◆ **WHAT YOU HAVE TO DO**: Nothing but the lines from the top of the records through the line with "is based on Amazon's <a" should be returned, exactly, and without pictures.

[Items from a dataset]
···

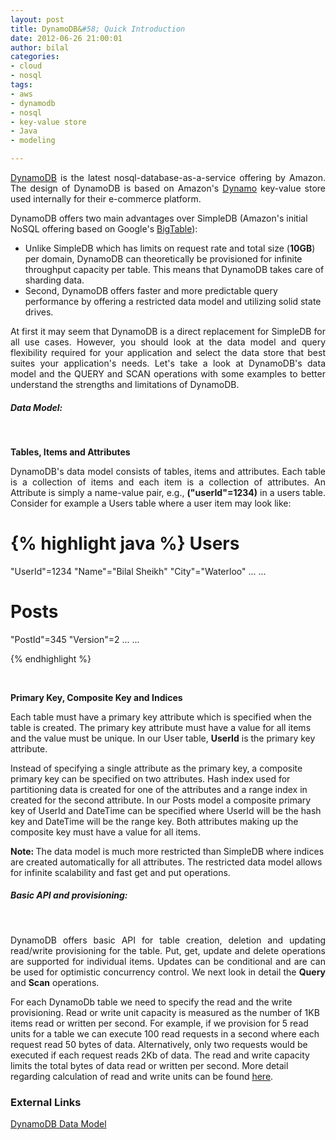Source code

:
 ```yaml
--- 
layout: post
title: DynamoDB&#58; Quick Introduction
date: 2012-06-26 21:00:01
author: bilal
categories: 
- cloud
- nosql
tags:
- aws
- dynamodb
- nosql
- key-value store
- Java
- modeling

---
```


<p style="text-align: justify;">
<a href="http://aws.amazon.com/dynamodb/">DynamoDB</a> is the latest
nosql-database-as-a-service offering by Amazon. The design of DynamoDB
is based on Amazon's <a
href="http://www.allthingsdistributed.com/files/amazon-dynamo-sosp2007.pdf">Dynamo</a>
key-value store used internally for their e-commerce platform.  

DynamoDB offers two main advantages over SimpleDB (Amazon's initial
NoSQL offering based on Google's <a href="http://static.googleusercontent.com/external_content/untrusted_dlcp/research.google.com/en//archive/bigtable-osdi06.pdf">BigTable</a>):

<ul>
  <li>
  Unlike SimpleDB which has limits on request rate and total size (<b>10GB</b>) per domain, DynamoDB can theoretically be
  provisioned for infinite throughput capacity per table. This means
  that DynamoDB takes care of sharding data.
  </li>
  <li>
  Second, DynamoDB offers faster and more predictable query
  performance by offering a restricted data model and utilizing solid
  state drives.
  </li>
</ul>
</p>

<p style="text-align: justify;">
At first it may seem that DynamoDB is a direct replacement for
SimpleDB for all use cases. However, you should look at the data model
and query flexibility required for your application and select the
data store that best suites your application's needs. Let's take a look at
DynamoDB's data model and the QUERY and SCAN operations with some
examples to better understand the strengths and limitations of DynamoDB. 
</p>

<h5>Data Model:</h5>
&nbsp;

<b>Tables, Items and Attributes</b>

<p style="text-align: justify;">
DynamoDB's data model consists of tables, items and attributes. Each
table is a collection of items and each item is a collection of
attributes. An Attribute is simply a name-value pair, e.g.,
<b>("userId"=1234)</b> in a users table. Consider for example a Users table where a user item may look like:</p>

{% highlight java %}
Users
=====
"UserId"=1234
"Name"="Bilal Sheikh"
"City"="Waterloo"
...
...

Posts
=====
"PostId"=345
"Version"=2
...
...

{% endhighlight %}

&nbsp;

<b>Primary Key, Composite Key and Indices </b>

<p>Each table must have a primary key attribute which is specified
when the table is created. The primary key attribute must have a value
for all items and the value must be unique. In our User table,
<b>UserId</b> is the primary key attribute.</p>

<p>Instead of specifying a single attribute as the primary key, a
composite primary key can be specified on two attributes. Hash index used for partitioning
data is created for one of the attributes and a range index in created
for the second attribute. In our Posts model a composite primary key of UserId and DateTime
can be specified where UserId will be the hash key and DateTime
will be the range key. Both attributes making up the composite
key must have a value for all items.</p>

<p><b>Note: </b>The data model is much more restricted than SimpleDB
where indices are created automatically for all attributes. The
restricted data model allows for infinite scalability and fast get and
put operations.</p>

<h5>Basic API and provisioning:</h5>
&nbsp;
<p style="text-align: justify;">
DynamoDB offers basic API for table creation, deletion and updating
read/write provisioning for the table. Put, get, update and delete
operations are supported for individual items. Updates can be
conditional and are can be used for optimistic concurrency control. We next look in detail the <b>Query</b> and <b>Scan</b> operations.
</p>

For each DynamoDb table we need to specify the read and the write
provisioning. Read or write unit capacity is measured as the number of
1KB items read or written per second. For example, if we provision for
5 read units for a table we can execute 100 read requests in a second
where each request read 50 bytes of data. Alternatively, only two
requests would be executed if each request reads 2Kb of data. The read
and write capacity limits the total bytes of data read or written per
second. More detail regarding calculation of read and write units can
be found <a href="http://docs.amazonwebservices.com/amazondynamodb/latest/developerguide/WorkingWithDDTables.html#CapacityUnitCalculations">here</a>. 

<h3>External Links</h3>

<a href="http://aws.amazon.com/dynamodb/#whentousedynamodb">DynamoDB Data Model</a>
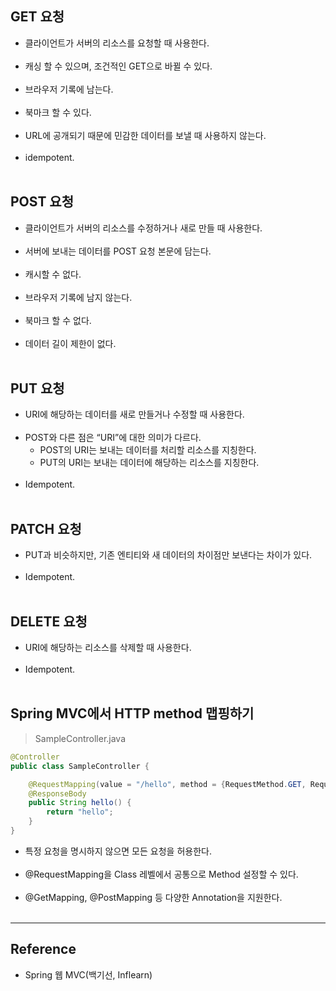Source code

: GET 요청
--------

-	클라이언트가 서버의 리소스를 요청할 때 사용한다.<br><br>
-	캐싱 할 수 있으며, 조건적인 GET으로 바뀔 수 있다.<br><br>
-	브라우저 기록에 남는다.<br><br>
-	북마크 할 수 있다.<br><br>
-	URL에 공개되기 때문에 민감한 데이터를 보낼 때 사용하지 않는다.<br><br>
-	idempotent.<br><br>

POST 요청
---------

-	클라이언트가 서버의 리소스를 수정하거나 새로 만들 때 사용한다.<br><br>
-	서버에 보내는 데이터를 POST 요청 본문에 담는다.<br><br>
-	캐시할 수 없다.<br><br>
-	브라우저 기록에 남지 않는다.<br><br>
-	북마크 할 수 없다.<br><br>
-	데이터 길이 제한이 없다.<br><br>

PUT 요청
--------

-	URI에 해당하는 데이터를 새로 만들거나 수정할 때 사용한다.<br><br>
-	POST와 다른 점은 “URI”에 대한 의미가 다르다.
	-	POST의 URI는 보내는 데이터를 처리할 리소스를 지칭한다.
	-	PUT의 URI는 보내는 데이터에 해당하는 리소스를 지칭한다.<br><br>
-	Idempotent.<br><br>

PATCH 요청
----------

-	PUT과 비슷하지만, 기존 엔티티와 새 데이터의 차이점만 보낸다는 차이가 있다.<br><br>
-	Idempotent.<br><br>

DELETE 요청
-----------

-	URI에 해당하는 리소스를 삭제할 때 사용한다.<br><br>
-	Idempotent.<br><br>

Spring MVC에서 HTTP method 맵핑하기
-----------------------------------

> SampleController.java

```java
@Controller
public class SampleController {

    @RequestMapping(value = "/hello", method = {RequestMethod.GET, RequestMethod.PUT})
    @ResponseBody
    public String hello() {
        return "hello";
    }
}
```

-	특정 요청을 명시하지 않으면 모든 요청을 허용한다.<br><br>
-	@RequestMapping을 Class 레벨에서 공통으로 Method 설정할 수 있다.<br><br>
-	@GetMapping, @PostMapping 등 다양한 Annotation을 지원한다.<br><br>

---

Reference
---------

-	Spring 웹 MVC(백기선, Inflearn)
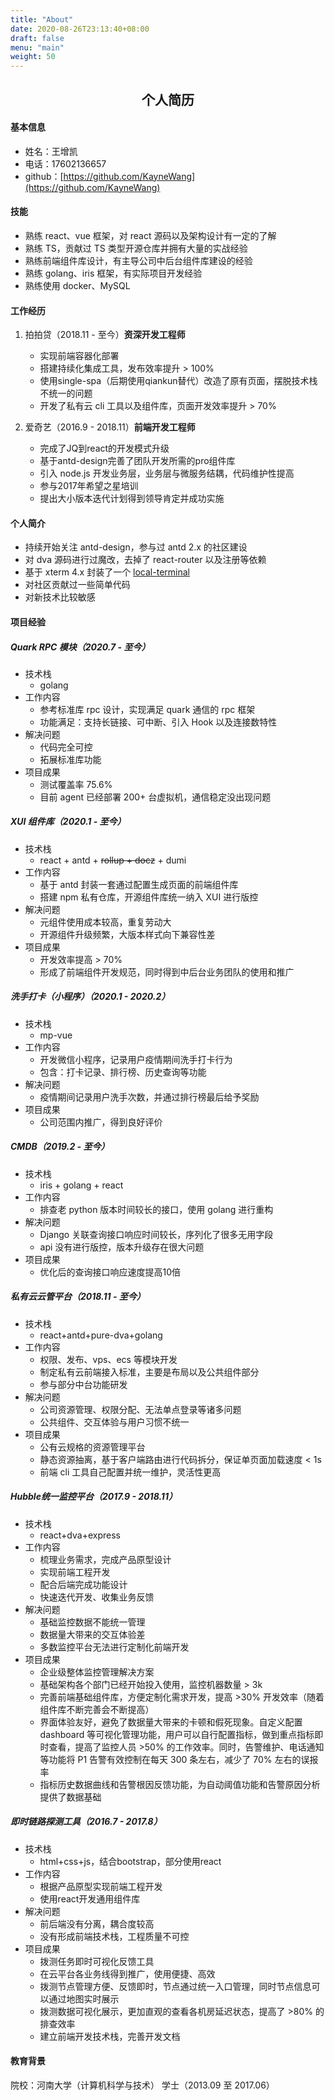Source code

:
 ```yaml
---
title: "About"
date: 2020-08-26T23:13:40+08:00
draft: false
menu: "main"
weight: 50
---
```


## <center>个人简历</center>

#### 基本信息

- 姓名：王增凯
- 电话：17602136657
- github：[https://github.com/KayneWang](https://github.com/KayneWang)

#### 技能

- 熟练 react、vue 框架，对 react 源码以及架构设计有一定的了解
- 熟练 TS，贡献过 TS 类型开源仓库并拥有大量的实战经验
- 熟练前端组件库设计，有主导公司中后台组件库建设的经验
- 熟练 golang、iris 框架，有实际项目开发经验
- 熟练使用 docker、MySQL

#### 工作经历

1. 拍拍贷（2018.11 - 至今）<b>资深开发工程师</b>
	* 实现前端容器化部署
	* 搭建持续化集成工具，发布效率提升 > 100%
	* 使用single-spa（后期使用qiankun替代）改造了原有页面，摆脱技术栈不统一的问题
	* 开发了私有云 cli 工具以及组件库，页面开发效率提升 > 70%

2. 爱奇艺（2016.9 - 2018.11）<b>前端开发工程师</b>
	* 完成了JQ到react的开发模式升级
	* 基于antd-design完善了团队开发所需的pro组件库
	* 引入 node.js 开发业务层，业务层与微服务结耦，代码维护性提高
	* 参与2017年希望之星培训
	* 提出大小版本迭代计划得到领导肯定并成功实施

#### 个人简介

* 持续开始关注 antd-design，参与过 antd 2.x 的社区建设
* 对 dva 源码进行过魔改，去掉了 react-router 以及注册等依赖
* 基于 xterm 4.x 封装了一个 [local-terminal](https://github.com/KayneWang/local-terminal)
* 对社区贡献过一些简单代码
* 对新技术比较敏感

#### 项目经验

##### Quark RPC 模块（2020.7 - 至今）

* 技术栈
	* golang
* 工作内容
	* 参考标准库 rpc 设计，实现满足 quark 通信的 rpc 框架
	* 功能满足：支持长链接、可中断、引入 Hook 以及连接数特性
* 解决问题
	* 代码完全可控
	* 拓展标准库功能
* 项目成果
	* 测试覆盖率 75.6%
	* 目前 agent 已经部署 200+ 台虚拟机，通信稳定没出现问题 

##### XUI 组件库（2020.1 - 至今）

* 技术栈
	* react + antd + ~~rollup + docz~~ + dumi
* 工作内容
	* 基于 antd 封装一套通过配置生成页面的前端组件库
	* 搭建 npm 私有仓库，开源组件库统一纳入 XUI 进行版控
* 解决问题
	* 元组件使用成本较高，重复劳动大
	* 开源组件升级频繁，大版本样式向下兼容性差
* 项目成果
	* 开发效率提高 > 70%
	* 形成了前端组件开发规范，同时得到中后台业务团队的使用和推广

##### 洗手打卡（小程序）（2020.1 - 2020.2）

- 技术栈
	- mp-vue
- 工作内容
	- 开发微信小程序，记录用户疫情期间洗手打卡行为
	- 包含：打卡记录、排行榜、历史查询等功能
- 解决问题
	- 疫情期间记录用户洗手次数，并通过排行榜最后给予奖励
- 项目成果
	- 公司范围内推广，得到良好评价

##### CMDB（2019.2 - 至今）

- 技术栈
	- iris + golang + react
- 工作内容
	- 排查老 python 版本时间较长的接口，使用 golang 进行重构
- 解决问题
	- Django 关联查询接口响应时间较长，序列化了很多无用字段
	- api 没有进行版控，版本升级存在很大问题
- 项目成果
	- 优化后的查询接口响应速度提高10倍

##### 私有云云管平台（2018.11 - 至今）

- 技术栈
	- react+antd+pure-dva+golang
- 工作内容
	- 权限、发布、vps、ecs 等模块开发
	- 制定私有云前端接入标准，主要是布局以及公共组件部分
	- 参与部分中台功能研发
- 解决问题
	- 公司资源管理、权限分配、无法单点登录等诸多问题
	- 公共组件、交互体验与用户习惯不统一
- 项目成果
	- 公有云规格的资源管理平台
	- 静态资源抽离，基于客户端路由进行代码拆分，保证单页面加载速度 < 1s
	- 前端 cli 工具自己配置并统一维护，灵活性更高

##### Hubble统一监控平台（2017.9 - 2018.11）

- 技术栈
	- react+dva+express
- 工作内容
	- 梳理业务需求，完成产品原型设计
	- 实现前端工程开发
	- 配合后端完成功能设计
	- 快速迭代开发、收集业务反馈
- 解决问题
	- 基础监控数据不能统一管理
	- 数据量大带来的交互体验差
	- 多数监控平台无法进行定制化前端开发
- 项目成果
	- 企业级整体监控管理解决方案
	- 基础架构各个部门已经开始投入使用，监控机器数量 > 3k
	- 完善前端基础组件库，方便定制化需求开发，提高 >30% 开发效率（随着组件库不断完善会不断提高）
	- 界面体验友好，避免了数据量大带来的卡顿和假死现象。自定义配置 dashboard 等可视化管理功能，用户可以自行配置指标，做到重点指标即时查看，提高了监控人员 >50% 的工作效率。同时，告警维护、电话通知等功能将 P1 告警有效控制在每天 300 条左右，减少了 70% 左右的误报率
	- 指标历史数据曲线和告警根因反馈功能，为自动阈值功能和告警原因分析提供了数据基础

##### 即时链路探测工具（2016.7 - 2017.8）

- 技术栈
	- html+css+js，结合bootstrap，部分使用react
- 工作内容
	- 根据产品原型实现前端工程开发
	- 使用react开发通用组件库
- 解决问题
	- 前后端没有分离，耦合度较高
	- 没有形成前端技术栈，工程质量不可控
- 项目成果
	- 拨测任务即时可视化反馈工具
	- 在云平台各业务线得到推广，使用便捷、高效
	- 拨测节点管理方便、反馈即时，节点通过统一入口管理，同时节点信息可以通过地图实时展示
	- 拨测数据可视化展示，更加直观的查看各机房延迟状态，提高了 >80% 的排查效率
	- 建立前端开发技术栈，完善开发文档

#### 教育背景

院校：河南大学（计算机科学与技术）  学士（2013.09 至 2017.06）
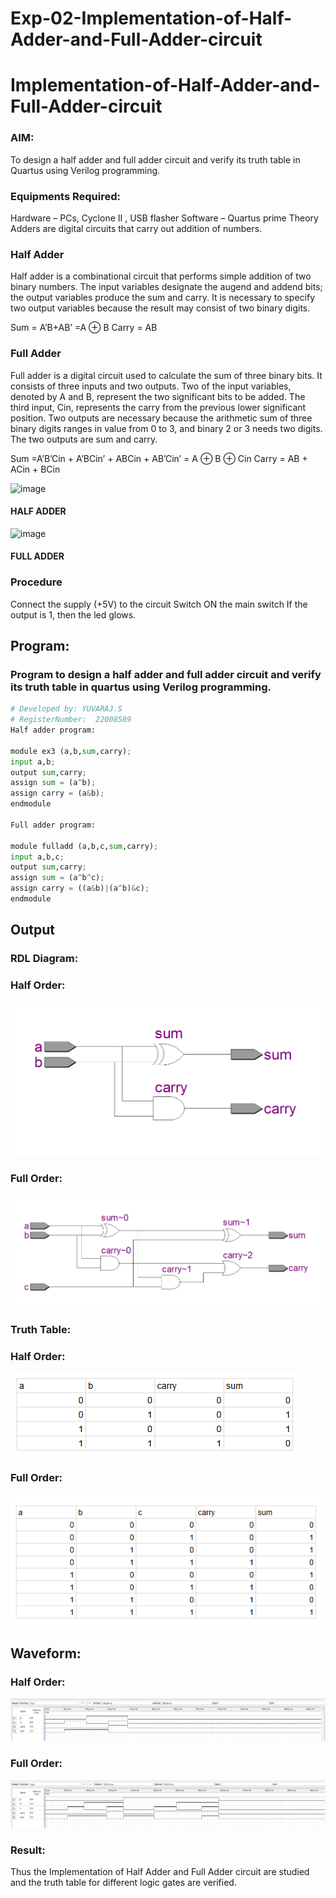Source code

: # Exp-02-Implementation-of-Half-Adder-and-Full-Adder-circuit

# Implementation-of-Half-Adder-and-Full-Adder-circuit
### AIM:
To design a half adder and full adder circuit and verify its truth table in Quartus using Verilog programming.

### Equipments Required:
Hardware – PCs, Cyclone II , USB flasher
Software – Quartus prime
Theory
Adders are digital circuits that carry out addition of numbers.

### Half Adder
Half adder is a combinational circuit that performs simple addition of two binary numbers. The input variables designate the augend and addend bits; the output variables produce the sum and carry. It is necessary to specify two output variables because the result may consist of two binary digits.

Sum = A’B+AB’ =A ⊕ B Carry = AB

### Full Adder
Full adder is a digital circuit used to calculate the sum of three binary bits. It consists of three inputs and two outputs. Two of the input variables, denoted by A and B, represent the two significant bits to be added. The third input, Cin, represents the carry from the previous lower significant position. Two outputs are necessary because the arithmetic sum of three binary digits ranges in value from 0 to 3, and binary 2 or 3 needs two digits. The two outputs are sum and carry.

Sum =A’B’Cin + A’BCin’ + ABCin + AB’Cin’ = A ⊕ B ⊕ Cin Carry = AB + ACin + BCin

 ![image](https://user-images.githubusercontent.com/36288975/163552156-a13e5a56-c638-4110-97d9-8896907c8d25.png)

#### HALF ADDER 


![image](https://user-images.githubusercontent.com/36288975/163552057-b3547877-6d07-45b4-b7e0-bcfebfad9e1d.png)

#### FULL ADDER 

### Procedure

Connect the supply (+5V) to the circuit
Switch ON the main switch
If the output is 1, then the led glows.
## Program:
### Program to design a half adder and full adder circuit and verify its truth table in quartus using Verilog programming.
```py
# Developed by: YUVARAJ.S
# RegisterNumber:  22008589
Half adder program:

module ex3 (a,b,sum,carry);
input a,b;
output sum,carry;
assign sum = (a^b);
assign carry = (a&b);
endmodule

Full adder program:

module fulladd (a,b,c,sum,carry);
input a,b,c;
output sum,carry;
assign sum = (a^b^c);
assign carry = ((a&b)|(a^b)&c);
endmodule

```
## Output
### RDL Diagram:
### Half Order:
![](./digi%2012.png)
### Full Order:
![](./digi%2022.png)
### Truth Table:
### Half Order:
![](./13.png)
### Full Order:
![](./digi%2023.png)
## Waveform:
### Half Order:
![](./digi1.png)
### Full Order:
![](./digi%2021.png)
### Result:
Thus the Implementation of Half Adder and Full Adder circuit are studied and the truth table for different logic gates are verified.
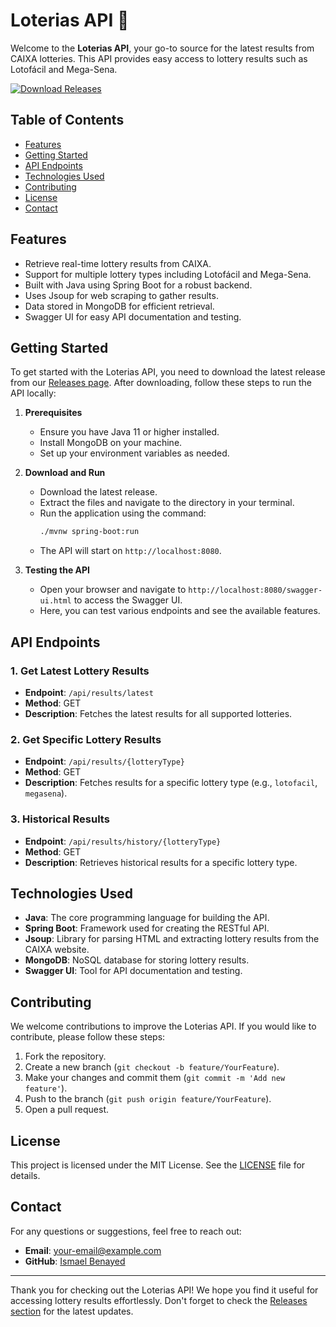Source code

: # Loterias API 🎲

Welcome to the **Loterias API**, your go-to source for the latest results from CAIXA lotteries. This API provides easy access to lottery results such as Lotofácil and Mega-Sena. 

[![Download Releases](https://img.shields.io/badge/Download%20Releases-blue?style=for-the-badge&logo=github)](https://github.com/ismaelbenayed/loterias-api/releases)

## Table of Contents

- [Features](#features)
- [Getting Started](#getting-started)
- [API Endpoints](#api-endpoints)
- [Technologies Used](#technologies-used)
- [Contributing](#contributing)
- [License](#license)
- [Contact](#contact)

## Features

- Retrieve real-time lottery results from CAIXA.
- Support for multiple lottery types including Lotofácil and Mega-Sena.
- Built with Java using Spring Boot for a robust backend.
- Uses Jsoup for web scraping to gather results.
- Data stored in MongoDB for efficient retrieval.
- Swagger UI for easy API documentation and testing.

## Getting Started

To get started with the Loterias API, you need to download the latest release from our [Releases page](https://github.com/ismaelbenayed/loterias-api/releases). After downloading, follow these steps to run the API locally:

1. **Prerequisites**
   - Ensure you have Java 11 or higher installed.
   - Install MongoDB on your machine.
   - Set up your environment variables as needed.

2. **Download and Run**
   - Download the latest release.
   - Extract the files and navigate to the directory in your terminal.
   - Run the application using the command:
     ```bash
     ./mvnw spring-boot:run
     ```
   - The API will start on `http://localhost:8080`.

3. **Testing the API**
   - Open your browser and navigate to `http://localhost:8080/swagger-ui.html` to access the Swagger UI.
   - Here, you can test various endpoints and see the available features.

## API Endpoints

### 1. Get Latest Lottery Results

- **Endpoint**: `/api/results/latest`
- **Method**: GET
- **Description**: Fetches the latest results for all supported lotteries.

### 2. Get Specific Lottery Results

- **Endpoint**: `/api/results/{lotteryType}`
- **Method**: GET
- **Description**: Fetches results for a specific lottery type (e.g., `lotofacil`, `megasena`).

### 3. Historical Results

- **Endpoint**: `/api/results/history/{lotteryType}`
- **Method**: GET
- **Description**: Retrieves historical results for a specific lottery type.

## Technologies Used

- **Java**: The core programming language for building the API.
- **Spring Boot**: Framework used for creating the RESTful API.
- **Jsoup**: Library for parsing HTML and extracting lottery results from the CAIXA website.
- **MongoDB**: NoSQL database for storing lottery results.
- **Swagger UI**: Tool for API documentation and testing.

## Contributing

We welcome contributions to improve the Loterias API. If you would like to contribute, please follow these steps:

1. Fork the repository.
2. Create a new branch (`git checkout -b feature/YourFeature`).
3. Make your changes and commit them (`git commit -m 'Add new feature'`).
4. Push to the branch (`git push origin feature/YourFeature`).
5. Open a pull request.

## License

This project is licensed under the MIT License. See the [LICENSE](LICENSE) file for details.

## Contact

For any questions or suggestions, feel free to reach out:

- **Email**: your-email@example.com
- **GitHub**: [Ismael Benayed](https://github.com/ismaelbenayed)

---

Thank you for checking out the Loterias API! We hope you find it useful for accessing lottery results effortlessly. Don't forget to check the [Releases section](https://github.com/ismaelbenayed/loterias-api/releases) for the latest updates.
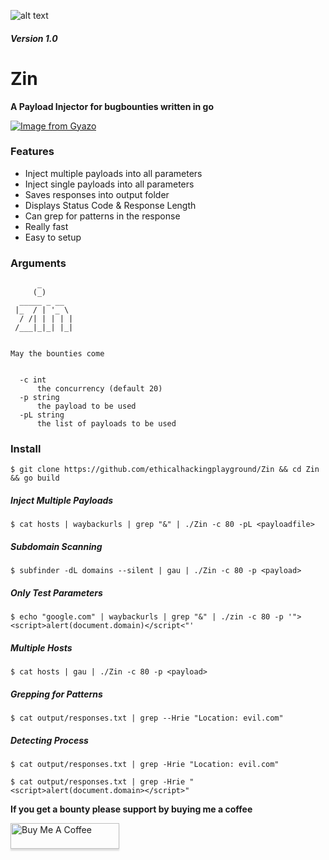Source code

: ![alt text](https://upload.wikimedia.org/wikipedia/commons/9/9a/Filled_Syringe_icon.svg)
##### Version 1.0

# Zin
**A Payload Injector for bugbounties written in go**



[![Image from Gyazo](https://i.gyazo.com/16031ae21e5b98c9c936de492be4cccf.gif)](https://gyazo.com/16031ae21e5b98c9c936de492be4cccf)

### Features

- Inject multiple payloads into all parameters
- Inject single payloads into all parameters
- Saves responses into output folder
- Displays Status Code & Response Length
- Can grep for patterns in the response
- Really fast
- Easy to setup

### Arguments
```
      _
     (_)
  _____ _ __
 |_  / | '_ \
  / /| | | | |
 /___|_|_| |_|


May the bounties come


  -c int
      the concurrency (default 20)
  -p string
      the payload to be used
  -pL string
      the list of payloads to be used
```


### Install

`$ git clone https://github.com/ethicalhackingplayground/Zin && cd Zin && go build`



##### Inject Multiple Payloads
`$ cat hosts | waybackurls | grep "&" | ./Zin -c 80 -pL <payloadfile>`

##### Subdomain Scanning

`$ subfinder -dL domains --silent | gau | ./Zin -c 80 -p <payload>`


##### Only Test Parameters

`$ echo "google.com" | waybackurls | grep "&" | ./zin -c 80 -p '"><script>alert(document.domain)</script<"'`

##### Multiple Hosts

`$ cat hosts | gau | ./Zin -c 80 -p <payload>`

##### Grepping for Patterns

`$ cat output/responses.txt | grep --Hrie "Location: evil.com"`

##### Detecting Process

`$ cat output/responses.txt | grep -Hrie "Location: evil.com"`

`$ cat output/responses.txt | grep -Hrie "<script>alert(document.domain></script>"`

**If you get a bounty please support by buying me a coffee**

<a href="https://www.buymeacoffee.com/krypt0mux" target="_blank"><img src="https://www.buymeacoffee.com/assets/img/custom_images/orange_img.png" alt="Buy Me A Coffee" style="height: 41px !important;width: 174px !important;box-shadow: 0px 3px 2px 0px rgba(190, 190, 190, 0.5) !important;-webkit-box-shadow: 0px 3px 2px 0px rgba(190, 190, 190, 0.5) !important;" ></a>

···

◆ **RESPONSE TO THIS TASK**:
Source code

:
 ```yaml
--- 
layout: post
title: DynamoDB&#58; Quick Introduction
date: 2012-06-26 21:00:01
author: bilal
categories: 
- cloud
- nosql
tags:
- aws
- dynamodb
- nosql
- key-value store
- Java
- modeling

---
```


<p style="text-align: justify;">
<a href="http://aws.amazon.com/dynamodb/">DynamoDB</a> is the latest
nosql-database-as-a-service offering by Amazon. The design of DynamoDB
is based on Amazon's <a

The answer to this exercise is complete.